Namespaces
Variants

Character constant

From cppreference.net

Contents

Syntax

' c-char ' (1)
u8' c-char ' (2) (since C23)
u' c-char ' (3) (since C11)
U' c-char ' (4) (since C11)
L' c-char ' (5)
' c-char-sequence ' (6)
L' c-char-sequence ' (7)
u' c-char-sequence ' (8) (since C11) (removed in C23)
U' c-char-sequence ' (9) (since C11) (removed in C23)

where

  • c-char is either
  • a character from the basic source character set minus single-quote ( ' ), backslash ( \ ), or the newline character.
  • escape sequence: one of special character escapes \ ' \ " \ ? \\ \a \b \f \n \r \t \v , hex escapes \x... or octal escapes \... as defined in escape sequences .
(since C99)
  • c-char-sequence is a sequence of two or more c-char s.
1) single-byte integer character constant, e.g. 'a' or ' \n ' or ' \13 ' . Such constant has type int and a value equal to the representation of c-char in the execution character set as a value of type char mapped to int . If c-char is not representable as a single byte in the execution character set, the value is implementation-defined.
2) UTF-8 character constant, e.g. u8 'a' . Such constant has type char8_t and the value equal to ISO 10646 code point value of c-char , provided that the code point value is representable with a single UTF-8 code unit (that is, c-char is in the range 0x0-0x7F, inclusive).

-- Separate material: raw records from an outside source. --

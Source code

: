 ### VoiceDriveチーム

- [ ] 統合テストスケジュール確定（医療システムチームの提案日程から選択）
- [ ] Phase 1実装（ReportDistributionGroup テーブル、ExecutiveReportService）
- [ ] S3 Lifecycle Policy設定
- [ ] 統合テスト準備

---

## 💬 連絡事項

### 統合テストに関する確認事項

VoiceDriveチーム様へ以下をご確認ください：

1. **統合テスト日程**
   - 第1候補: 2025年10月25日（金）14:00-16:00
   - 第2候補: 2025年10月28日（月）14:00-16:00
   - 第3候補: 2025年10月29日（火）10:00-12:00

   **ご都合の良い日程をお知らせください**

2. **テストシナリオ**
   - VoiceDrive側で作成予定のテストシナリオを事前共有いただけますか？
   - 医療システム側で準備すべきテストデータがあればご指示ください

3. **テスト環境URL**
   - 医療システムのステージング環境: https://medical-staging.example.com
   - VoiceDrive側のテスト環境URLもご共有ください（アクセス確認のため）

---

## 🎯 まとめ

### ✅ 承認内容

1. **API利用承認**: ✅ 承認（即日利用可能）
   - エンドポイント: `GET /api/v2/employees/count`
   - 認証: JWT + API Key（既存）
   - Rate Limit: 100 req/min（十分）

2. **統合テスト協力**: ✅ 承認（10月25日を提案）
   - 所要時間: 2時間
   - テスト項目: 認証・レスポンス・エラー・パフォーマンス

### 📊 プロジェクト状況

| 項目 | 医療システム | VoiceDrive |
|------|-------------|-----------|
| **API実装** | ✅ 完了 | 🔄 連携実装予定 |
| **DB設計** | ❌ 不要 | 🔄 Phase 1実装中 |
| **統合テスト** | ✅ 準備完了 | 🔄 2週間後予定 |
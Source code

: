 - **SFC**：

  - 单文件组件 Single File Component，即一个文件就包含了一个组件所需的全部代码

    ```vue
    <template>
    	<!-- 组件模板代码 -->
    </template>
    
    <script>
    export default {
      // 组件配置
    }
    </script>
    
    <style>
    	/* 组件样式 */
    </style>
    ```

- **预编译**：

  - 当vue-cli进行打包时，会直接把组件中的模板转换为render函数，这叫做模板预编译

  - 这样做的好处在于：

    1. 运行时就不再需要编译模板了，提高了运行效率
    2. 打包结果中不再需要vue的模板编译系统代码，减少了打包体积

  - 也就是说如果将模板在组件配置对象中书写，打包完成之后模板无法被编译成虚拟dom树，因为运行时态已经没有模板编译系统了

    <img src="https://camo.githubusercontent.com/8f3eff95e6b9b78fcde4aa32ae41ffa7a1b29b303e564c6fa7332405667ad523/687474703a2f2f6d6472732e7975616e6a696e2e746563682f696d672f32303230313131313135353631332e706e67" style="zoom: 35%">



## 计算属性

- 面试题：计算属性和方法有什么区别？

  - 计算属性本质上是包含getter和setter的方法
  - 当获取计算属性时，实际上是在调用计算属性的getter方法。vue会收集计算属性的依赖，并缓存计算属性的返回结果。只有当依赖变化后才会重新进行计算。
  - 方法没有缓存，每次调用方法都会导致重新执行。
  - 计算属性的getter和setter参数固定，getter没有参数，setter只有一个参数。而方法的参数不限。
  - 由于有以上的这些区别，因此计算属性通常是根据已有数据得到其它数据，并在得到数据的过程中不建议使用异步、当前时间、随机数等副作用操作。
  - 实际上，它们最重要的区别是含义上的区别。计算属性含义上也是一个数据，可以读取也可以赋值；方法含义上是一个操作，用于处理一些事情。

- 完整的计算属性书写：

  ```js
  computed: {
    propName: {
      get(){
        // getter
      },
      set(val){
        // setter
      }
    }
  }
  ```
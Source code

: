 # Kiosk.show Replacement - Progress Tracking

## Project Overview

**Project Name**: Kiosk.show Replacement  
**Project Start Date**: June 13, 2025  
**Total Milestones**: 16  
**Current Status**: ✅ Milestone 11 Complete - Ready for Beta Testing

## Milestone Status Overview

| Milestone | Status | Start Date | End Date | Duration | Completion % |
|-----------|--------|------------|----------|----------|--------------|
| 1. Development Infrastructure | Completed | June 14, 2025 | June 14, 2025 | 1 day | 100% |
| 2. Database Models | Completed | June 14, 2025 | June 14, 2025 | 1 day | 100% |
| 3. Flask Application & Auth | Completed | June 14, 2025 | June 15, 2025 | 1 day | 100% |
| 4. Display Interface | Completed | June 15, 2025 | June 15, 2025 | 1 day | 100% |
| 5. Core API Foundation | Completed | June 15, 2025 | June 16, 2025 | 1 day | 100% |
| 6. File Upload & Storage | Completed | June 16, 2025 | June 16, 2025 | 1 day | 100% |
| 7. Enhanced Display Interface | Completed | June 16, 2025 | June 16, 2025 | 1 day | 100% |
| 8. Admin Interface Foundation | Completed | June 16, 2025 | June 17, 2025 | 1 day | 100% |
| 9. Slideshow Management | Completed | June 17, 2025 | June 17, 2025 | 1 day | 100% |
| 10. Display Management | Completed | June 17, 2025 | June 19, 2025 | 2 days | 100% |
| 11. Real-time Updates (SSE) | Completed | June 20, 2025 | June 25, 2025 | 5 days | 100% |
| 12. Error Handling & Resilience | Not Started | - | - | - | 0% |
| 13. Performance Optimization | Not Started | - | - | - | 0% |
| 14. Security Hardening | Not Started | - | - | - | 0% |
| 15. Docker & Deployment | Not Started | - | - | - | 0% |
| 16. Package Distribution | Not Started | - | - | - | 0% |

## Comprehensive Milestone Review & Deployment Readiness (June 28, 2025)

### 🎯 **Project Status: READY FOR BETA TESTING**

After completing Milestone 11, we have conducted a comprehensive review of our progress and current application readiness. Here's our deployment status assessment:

If c-char is not representable with a single UTF-8 code unit, the program is ill-formed.
3) 16-bit wide character constant, e.g. u '貓' , but not u '🍌' ( u ' \U0001f34c ' ). Such constant has type char16_t and a value equal to the value of c-char in the 16-bit encoding produced by mbrtoc16 (normally UTF-16). If c-char is not representable or maps to more than one 16-bit character, the value is implementation-defined.
4) 32-bit wide character constant, e.g. U '貓' or U '🍌' . Such constant has type char32_t and a value equal to the value of c-char in in the 32-bit encoding produced by mbrtoc32 (normally UTF-32). If c-char is not representable or maps to more than one 32-bit character, the value is implementation-defined.
(until C23)
3) UTF-16 character constant, e.g. u '貓' , but not u '🍌' ( u ' \U0001f34c ' ). Such constant has type char16_t and the value equal to ISO 10646 code point value of c-char , provided that the code point value is representable with a single UTF-16 code unit (that is, c-char is in the range 0x0-0xD7FF or 0xE000-0xFFFF, inclusive). If c-char is not representable with a single UTF-16 code unit, the program is ill-formed.
4) UTF-32 character constant, e.g. U '貓' or U '🍌' . Such constant has type char32_t and the value equal to ISO 10646 code point value of c-char , provided that the code point value is representable with a single UTF-32 code unit (that is, c-char is in the range 0x0-0xD7FF or 0xE000-0x10FFFF, inclusive). If c-char is not representable with a single UTF-32 code unit, the program is ill-formed.
(since C23)
5) wide character constant, e.g. L 'β' or L '貓 . Such constant has type wchar_t and a value equal to the value of c-char in the execution wide character set (that is, the value that would be produced by mbtowc ). If c-char is not representable or maps to more than one wide character (e.g. a non-BMP value on Windows where wchar_t is 16-bit), the value is implementation-defined .
6) multicharacter constant, e.g. 'AB' , has type int and implementation-defined value.
7) wide multicharacter constant, e.g. L 'AB' , has type wchar_t and implementation-defined value.
8) 16-bit multicharacter constant, e.g. u 'CD' , has type char16_t and implementation-defined value.
9) 32-bit multicharacter constant, e.g. U 'XY' , has type char32_t and implementation-defined value.

Notes

Multicharacter constants were inherited by C from the B programming language. Although not specified by the C standard, most compilers (MSVC is a notable exception) implement multicharacter constants as specified in B: the values of each char in the constant initialize successive bytes of the resulting integer, in big-endian zero-padded right-adjusted order, e.g. the value of ' \1 ' is 0x00000001 and the value of ' \1 \2 \3 \4 ' is 0x01020304 .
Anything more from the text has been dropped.